* What you will do:
Below are lines of data; restate word for word those running from the line containing "20,79293 & 432,34581" to the line containing "20,54627 & 422,14933", inclusive, and no others.

⁂

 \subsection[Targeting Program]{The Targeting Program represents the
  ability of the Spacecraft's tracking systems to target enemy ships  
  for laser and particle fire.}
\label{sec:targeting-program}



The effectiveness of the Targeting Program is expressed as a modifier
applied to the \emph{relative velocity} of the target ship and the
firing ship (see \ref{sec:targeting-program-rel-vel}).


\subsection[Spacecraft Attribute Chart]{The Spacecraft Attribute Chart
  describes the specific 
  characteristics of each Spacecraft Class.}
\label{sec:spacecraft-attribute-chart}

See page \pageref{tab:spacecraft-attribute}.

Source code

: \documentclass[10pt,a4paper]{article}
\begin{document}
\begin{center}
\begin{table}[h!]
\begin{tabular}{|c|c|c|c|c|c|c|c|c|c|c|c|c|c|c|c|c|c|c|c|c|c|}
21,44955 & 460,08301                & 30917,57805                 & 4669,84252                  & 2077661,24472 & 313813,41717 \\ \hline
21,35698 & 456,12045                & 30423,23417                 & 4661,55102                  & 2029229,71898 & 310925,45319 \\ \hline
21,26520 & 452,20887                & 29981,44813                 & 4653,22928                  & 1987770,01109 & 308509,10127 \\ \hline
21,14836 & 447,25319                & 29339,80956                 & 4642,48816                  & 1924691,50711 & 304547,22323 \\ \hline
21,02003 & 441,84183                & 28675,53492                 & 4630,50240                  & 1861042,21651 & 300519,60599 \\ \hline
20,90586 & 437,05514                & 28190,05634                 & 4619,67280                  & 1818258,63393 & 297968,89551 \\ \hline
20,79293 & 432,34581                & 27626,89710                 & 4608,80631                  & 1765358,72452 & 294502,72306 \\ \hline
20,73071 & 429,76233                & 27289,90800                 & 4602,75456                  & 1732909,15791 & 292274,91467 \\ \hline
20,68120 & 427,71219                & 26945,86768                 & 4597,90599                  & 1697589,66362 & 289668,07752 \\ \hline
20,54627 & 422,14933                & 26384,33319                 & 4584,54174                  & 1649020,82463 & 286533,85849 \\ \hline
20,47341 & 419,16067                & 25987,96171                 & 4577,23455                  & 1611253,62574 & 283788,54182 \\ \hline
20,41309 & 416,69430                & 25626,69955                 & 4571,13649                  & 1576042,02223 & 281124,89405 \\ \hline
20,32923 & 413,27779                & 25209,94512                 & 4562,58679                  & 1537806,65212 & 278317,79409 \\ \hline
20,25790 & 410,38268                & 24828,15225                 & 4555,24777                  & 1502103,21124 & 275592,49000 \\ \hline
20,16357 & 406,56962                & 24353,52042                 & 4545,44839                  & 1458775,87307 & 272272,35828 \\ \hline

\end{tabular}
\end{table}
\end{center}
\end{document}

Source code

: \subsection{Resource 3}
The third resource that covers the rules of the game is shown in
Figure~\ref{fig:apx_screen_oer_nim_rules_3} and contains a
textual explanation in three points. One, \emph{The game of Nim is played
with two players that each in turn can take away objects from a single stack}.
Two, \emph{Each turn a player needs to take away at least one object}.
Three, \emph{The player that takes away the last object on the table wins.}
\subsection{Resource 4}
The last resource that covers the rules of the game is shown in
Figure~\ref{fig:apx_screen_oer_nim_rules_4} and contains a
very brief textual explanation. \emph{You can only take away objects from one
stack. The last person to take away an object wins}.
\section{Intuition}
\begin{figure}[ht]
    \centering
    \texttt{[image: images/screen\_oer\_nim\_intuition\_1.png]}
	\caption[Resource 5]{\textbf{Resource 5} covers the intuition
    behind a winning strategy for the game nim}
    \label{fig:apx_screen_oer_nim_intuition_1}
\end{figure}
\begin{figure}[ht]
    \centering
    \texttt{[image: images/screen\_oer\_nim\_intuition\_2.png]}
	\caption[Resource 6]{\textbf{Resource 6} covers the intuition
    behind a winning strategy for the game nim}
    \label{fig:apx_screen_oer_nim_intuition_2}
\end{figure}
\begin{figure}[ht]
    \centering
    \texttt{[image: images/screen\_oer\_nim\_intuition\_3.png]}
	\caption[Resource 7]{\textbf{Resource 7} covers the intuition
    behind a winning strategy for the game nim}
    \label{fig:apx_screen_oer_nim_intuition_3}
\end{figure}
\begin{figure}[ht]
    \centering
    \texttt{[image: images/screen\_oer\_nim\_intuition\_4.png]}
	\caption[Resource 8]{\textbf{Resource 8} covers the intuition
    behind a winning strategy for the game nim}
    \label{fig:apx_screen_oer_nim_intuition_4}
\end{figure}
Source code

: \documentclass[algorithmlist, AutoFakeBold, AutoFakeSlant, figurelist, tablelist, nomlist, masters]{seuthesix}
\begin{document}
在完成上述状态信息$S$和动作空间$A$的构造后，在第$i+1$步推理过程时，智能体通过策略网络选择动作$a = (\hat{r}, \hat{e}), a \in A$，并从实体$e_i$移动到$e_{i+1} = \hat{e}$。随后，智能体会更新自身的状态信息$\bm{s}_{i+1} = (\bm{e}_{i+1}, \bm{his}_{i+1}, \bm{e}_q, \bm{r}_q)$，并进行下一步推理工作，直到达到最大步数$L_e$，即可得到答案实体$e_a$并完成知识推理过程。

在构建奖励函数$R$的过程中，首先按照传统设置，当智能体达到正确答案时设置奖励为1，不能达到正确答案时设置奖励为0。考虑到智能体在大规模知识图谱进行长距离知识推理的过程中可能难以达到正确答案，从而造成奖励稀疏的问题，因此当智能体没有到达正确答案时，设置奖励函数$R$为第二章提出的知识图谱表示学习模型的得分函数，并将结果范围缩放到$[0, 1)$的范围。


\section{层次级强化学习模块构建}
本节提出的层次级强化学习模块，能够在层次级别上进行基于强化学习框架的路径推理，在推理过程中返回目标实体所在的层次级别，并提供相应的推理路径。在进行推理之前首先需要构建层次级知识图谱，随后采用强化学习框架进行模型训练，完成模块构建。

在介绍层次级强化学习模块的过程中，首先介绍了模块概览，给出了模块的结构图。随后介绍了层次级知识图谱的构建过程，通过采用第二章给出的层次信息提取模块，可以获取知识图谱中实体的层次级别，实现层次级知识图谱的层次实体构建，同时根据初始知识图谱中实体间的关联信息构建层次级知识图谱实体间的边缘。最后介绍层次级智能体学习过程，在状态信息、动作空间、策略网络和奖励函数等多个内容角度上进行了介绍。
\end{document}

⁂

* Task output:
20,79293 & 432,34581                & 27626,89710                 & 4608,80631                  & 1765358,72452 & 294502,72306 \\ \hline
20,73071 & 429,76233                & 27289,90800                 & 4602,75456                  & 1732909,15791 & 292274,91467 \\ \hline
20,68120 & 427,71219                & 26945,86768                 & 4597,90599                  & 1697589,66362 & 289668,07752 \\ \hline
20,54627 & 422,14933                & 26384,33319                 & 4584,54174                  & 1649020,82463 & 286533,85849 \\ \hline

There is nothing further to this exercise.